The father of Fleetwood Mac, Mick Fleetwood, has seen it all come and go from his position on the drum stool. The highs and lows of his once humble blues band are unique even in the turbulent world of rock ‘n’ roll music. The lore of the band is one of comic tragedy, trials and triumphs that not even William Shakespeare would find plausible in fiction. 

“Fleetwood Mac has been pretty truthful,” the overseeing drummer once said. “Open about what we do. We’ve always done it from the inside out. Versus being pressured from the outside and changing the inside. And that’s our story.” That open book of mishaps and magic is one that has thrown up many masterpieces. However, there is one song that the legendary drummer holds above any other.

His premiere spot comes from the Peter Green era of the band with a song taken from their sophomore effort, Mr Wonderful, which was released back in 1968. The song, ‘Love That Burns’ is a world away from the type of music that would appear on their seminal Rumours record, with a sound more akin to the blues than the rock pop that followed. With horns and a crooning hard-luck cry, the track is a swaggering epic that could easily be found in Al Green’s back catalogue. 

Alas, it was a different Green behind the ballad—though his skills on the guitar are not dissimilar to Al’s vocals. “Peter Green. Fleetwood Mac. This is probably, almost, my favourite song,” he said of the emotional epic. “It kills me. Peter kills me. He was my friend, remains a friend, and he started Fleetwood Mac with me in 1967.” Albeit the song wasn’t a hit, it beautifully exhibits the origins of the outfit. It’s a gorgeous entreaty to anyone’s ear, however, for the drummer, it has a personal edge that emotively elevates it.

“This is me in my full-on training ground,” he continued. “This is the essence of playing ‘Oh Daddy’, the essence of what I was able to get out of playing a form of music that allowed me, as a young chap, to express myself so thoroughly, not only vicariously through Peter – because I loved his playing so much – but when I was privileged to be playing behind somebody so talented.”

This humble decree typifies how Mick became the father figure in the band; how he looked to foster talent and give it a steady beat. As he continues: “When I hear this, it’s all about a young chap, me, knowing why Peter was so overjoyed to be playing the music that he loved so much.” His talent was allowed to flow in Fleetwood Mac, and this anthem is one of the finest exhibits of that. However, perhaps it also hints at the liberated approach beyond composition within the group that proved troublesome.

Sadly, in the end, after their first three albums had amassed a huge fanbase in Europe, the band travelled to Germany and things went awfully awry in a problematic portent of how counterculture stepped one toke over the line. As his bandmates have since explained, one night in Munich, the esteemed Peter Green went to a mysterious party in the forest, took some acid, and apparently, he was never the same person ever again. 
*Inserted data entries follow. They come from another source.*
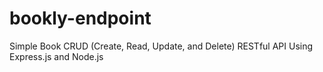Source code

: # bookly-endpoint
Simple Book CRUD (Create, Read, Update, and Delete) RESTful API Using Express.js and Node.js








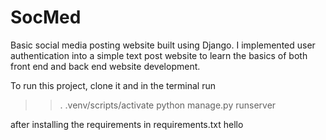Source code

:# SocMed
Basic social media posting website built using Django.
I implemented user authentication into a simple text post website to learn the basics of both front end and back end website development.

To run this project, clone it and in the terminal run 

>>.  .venv/scripts/activate
>>python manage.py runserver

after installing the requirements in requirements.txt
hello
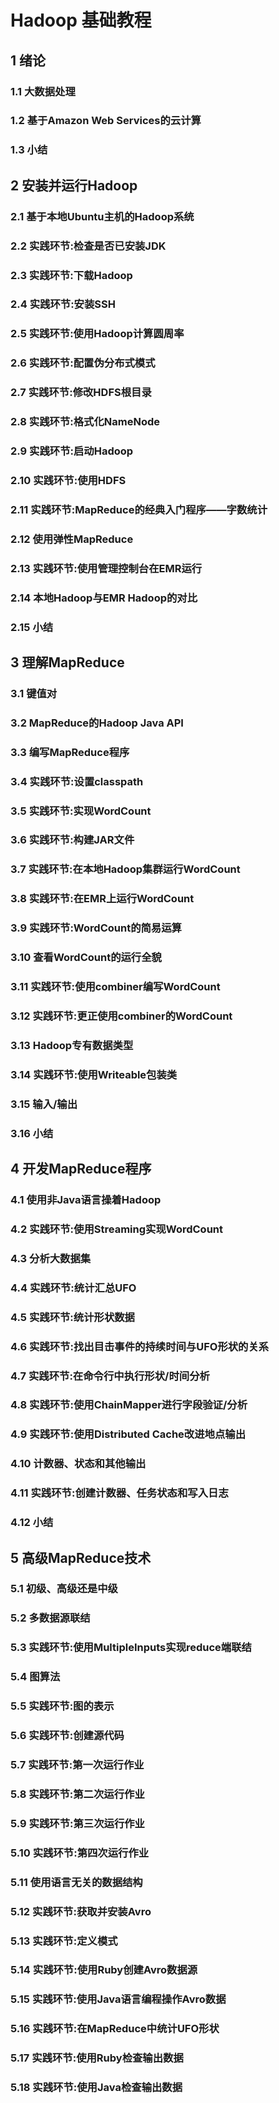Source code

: # Hadoop 基础教程

## 1 绪论

### 1.1 大数据处理

### 1.2 基于Amazon Web Services的云计算

### 1.3 小结

## 2 安装并运行Hadoop

### 2.1 基于本地Ubuntu主机的Hadoop系统

### 2.2 实践环节:检查是否已安装JDK

### 2.3 实践环节:下载Hadoop

### 2.4 实践环节:安装SSH

### 2.5 实践环节:使用Hadoop计算圆周率

### 2.6 实践环节:配置伪分布式模式

### 2.7 实践环节:修改HDFS根目录

### 2.8 实践环节:格式化NameNode

### 2.9 实践环节:启动Hadoop

### 2.10 实践环节:使用HDFS

### 2.11 实践环节:MapReduce的经典入门程序——字数统计

### 2.12 使用弹性MapReduce

### 2.13 实践环节:使用管理控制台在EMR运行

### 2.14 本地Hadoop与EMR Hadoop的对比

### 2.15 小结

## 3 理解MapReduce

### 3.1 键值对

### 3.2 MapReduce的Hadoop Java API

### 3.3 编写MapReduce程序

### 3.4 实践环节:设置classpath

### 3.5 实践环节:实现WordCount

### 3.6 实践环节:构建JAR文件

### 3.7 实践环节:在本地Hadoop集群运行WordCount

### 3.8 实践环节:在EMR上运行WordCount

### 3.9 实践环节:WordCount的简易运算

### 3.10 查看WordCount的运行全貌

### 3.11 实践环节:使用combiner编写WordCount

### 3.12 实践环节:更正使用combiner的WordCount

### 3.13 Hadoop专有数据类型

### 3.14 实践环节:使用Writeable包装类

### 3.15 输入/输出

### 3.16 小结

## 4 开发MapReduce程序

### 4.1 使用非Java语言操着Hadoop

### 4.2 实践环节:使用Streaming实现WordCount

### 4.3 分析大数据集

### 4.4 实践环节:统计汇总UFO

### 4.5 实践环节:统计形状数据

### 4.6 实践环节:找出目击事件的持续时间与UFO形状的关系

### 4.7 实践环节:在命令行中执行形状/时间分析

### 4.8 实践环节:使用ChainMapper进行字段验证/分析

### 4.9 实践环节:使用Distributed Cache改进地点输出

### 4.10 计数器、状态和其他输出

### 4.11 实践环节:创建计数器、任务状态和写入日志

### 4.12 小结

## 5 高级MapReduce技术

### 5.1 初级、高级还是中级

### 5.2 多数据源联结

### 5.3 实践环节:使用MultipleInputs实现reduce端联结

### 5.4 图算法

### 5.5 实践环节:图的表示

### 5.6 实践环节:创建源代码

### 5.7 实践环节:第一次运行作业

### 5.8 实践环节:第二次运行作业

### 5.9 实践环节:第三次运行作业

### 5.10 实践环节:第四次运行作业

### 5.11 使用语言无关的数据结构

### 5.12 实践环节:获取并安装Avro

### 5.13 实践环节:定义模式

### 5.14 实践环节:使用Ruby创建Avro数据源

### 5.15 实践环节:使用Java语言编程操作Avro数据

### 5.16 实践环节:在MapReduce中统计UFO形状

### 5.17 实践环节:使用Ruby检查输出数据

### 5.18 实践环节:使用Java检查输出数据
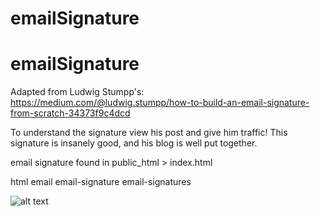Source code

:# emailSignature

# emailSignature

Adapted from Ludwig Stumpp's: https://medium.com/@ludwig.stumpp/how-to-build-an-email-signature-from-scratch-34373f9c4dcd

To understand the signature view his post and give him traffic! This signature is insanely good, and his blog is well put together.

email signature found in public_html > index.html


html email email-signature email-signatures 


![alt text](https://drive.google.com/thumbnail?id=1j9dKu4IRWPpZZbnk8dAcIXLB0lr5tK4B)

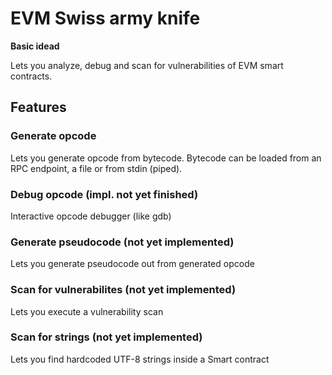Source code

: # EVM Swiss army knife

**Basic idead**

Lets you analyze, debug and scan for vulnerabilities of EVM smart contracts.

## Features

### Generate opcode

Lets you generate opcode from bytecode. Bytecode can be loaded from an RPC endpoint, a file or from stdin (piped).

### Debug opcode (impl. not yet finished)
Interactive opcode debugger (like gdb)

### Generate pseudocode (not yet implemented)
Lets you generate pseudocode out from generated opcode

### Scan for vulnerabilites (not yet implemented)
Lets you execute a vulnerability scan

### Scan for strings (not yet implemented)
Lets you find hardcoded UTF-8 strings inside a Smart contract
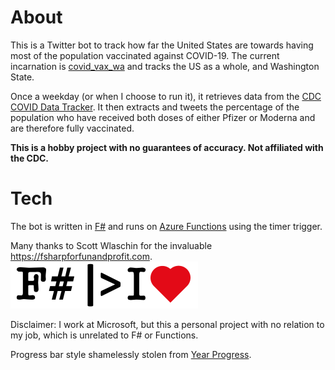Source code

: # About

This is a Twitter bot to track how far the United States are towards having most of the population vaccinated against COVID-19. The current incarnation is [covid_vax_wa](https://twitter.com/covid_vax_wa) and tracks the US as a whole, and Washington State.

Once a weekday (or when I choose to run it), it retrieves data from the [CDC COVID Data Tracker](https://covid.cdc.gov/covid-data-tracker/#vaccinations). It then extracts and tweets the percentage of the population who have received both doses of either Pfizer or Moderna and are therefore fully vaccinated.

**This is a hobby project with no guarantees of accuracy. Not affiliated with the CDC.**


# Tech

The bot is written in [F#](https://fsharp.org/) and runs on [Azure Functions](https://azure.microsoft.com/en-us/services/functions/) using the timer trigger.

Many thanks to Scott Wlaschin for the invaluable https://fsharpforfunandprofit.com.
![F# |> I *heart*](./I_Heart_Fsharp_Long_Black_300x75.png)

Disclaimer: I work at Microsoft, but this a personal project with no relation to my job, which is unrelated to F# or Functions.

Progress bar style shamelessly stolen from [Year Progress](https://twitter.com/year_progress).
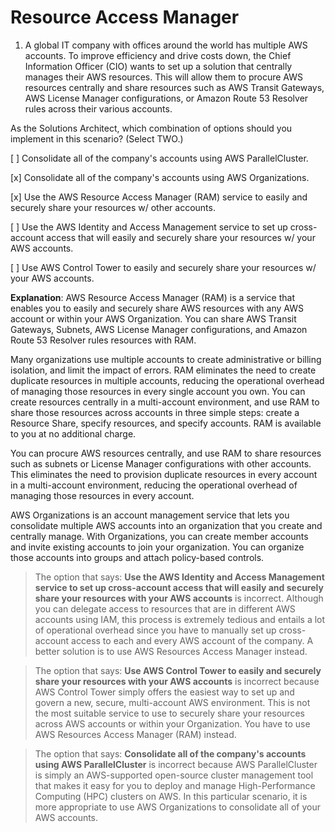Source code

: # Resource Access Manager

1. A global IT company with offices around the world has multiple AWS accounts. To improve efficiency and drive costs down, the Chief Information Officer (CIO) wants to set up a solution that centrally manages their AWS resources. This will allow them to procure AWS resources centrally and share resources such as AWS Transit Gateways, AWS License Manager configurations, or Amazon Route 53 Resolver rules across their various accounts.

As the Solutions Architect, which combination of options should you implement in this scenario? (Select TWO.)

[ ] Consolidate all of the company's accounts using AWS ParallelCluster.

[x] Consolidate all of the company's accounts using AWS Organizations.

[x] Use the AWS Resource Access Manager (RAM) service to easily and securely share your resources w/ other accounts.

[ ] Use the AWS Identity and Access Management service to set up cross-account access that will easily and securely share your resources w/ your AWS accounts.

[ ] Use AWS Control Tower to easily and securely share your resources w/ your AWS accounts.

**Explanation**: AWS Resource Access Manager (RAM) is a service that enables you to easily and securely share AWS resources with any AWS account or within your AWS Organization. You can share AWS Transit Gateways, Subnets, AWS License Manager configurations, and Amazon Route 53 Resolver rules resources with RAM.

Many organizations use multiple accounts to create administrative or billing isolation, and limit the impact of errors. RAM eliminates the need to create duplicate resources in multiple accounts, reducing the operational overhead of managing those resources in every single account you own. You can create resources centrally in a multi-account environment, and use RAM to share those resources across accounts in three simple steps: create a Resource Share, specify resources, and specify accounts. RAM is available to you at no additional charge.

You can procure AWS resources centrally, and use RAM to share resources such as subnets or License Manager configurations with other accounts. This eliminates the need to provision duplicate resources in every account in a multi-account environment, reducing the operational overhead of managing those resources in every account.

AWS Organizations is an account management service that lets you consolidate multiple AWS accounts into an organization that you create and centrally manage. With Organizations, you can create member accounts and invite existing accounts to join your organization. You can organize those accounts into groups and attach policy-based controls.

> The option that says: **Use the AWS Identity and Access Management service to set up cross-account access that will easily and securely share your resources with your AWS accounts** is incorrect. Although you can delegate access to resources that are in different AWS accounts using IAM, this process is extremely tedious and entails a lot of operational overhead since you have to manually set up cross-account access to each and every AWS account of the company. A better solution is to use AWS Resources Access Manager instead.

> The option that says: **Use AWS Control Tower to easily and securely share your resources with your AWS accounts** is incorrect because AWS Control Tower simply offers the easiest way to set up and govern a new, secure, multi-account AWS environment. This is not the most suitable service to use to securely share your resources across AWS accounts or within your Organization. You have to use AWS Resources Access Manager (RAM) instead.

> The option that says: **Consolidate all of the company's accounts using AWS ParallelCluster** is incorrect because AWS ParallelCluster is simply an AWS-supported open-source cluster management tool that makes it easy for you to deploy and manage High-Performance Computing (HPC) clusters on AWS. In this particular scenario, it is more appropriate to use AWS Organizations to consolidate all of your AWS accounts.

<br />
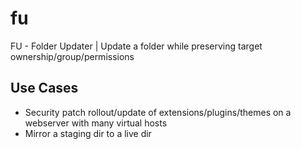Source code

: # fu
FU - Folder Updater | Update a folder while preserving target ownership/group/permissions

## Use Cases

+ Security patch rollout/update of extensions/plugins/themes on a webserver with many virtual hosts
+ Mirror a staging dir to a live dir
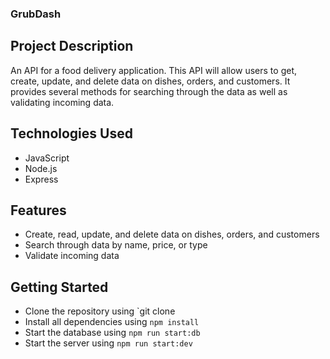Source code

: ### GrubDash

## Project Description

An API for a food delivery application. This API will allow users to get, create, update, and delete data on dishes, orders, and customers. It provides several methods for searching through the data as well as validating incoming data.

## Technologies Used

- JavaScript
- Node.js
- Express

## Features

- Create, read, update, and delete data on dishes, orders, and customers
- Search through data by name, price, or type
- Validate incoming data

## Getting Started

- Clone the repository using `git clone
- Install all dependencies using `npm install`
- Start the database using `npm run start:db`
- Start the server using `npm run start:dev`
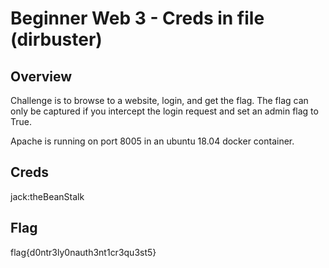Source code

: # Beginner Web 3 - Creds in file (dirbuster)

## Overview 

Challenge is to browse to a website, login, and get the flag. The flag can only be captured if you intercept the login request and set an admin flag to True.

Apache is running on port 8005 in an ubuntu 18.04 docker container.

## Creds

jack:theBeanStalk

## Flag

flag{d0ntr3ly0nauth3nt1cr3qu3st5}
“Peter Green and Danny Kirwan both went together to that house in Munich,” their one-time manager Clifford Davis recalls, “both of them took acid, as I understand. Both of them, as of that day, became seriously mentally ill. It would be too much of a coincidence for it to be anything other than taking drugs, as of that day.”

Thankfully, through the transcendence of music, beautiful tracks like ‘Love That Burns’ remain an edifice of his musical past. It’s a song that shows his skill, spirit, and an encapsulation of an era-defining atmosphere. As Christien McVie would put it, Green “was like Jesus, playing out-of-this-world guitar”.